TASK REQUIREMENTS:
Would you return, word for word, the lines of the data below from the line with "or in the command-line" through the line with "Smallest $|\lambda|$ \\", and no others?

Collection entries

• • • • •

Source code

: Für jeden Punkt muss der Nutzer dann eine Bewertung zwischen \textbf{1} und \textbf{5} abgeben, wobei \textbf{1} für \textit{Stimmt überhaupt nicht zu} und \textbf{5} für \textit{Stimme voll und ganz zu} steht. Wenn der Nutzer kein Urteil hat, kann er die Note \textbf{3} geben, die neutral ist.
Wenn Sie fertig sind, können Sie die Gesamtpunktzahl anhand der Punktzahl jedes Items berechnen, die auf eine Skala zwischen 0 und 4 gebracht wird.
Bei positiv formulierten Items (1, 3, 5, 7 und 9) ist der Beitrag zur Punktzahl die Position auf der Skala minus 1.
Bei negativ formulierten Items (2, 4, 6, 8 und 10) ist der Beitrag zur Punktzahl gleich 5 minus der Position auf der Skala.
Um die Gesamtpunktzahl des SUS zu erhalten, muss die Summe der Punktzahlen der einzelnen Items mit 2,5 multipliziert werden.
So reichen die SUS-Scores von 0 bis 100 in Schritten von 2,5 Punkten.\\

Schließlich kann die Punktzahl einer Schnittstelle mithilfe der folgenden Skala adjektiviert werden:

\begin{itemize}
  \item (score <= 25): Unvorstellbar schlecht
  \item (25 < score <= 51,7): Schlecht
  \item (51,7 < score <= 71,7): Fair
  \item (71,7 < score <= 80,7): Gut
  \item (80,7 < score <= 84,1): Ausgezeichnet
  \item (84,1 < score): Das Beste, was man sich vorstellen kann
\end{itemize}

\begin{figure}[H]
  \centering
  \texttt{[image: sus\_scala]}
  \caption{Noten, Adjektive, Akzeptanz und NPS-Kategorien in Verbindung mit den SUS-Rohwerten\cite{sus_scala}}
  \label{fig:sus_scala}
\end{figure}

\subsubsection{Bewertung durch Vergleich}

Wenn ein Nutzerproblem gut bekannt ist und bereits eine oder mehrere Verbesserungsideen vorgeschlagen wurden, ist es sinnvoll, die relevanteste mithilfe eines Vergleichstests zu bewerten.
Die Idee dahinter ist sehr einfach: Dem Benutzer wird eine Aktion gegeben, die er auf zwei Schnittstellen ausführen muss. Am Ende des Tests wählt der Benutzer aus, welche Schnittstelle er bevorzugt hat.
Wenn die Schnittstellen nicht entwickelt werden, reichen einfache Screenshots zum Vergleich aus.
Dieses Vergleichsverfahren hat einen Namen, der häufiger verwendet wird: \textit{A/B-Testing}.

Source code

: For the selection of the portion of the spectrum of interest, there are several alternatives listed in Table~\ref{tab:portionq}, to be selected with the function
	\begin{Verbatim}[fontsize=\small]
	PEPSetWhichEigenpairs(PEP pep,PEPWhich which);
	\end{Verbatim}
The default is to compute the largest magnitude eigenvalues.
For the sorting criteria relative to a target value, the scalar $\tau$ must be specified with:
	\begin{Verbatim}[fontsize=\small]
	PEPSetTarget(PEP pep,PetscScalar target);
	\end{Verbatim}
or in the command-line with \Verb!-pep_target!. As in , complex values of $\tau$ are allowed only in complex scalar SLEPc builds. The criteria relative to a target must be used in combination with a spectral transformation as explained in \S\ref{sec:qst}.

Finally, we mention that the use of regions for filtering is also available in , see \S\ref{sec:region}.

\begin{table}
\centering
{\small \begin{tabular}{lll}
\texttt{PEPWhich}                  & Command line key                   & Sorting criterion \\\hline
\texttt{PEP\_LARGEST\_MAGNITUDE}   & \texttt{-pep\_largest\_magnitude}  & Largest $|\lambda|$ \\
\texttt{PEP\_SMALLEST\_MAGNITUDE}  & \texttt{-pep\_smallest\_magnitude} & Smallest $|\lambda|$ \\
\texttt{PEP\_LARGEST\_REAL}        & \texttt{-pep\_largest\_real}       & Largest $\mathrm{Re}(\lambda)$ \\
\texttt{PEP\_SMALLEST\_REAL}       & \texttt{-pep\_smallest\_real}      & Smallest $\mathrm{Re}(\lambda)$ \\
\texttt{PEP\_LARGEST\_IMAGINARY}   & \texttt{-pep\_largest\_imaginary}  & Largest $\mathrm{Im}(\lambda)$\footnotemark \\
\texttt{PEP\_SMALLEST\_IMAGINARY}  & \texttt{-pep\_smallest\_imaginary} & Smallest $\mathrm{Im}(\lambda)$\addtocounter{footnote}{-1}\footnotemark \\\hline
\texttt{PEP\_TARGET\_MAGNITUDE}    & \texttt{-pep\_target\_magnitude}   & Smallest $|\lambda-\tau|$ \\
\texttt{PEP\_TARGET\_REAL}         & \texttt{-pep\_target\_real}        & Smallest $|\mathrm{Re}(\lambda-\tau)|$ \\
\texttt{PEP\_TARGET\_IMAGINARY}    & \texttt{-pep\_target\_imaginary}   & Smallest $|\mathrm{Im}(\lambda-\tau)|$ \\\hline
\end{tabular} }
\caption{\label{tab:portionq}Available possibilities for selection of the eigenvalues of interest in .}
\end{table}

• • • • •

TASK RESULT:
or in the command-line with \Verb!-pep_target!. As in , complex values of $\tau$ are allowed only in complex scalar SLEPc builds. The criteria relative to a target must be used in combination with a spectral transformation as explained in \S\ref{sec:qst}.

Finally, we mention that the use of regions for filtering is also available in , see \S\ref{sec:region}.

\begin{table}
\centering
{\small \begin{tabular}{lll}
\texttt{PEPWhich}                  & Command line key                   & Sorting criterion \\\hline
\texttt{PEP\_LARGEST\_MAGNITUDE}   & \texttt{-pep\_largest\_magnitude}  & Largest $|\lambda|$ \\
\texttt{PEP\_SMALLEST\_MAGNITUDE}  & \texttt{-pep\_smallest\_magnitude} & Smallest $|\lambda|$ \\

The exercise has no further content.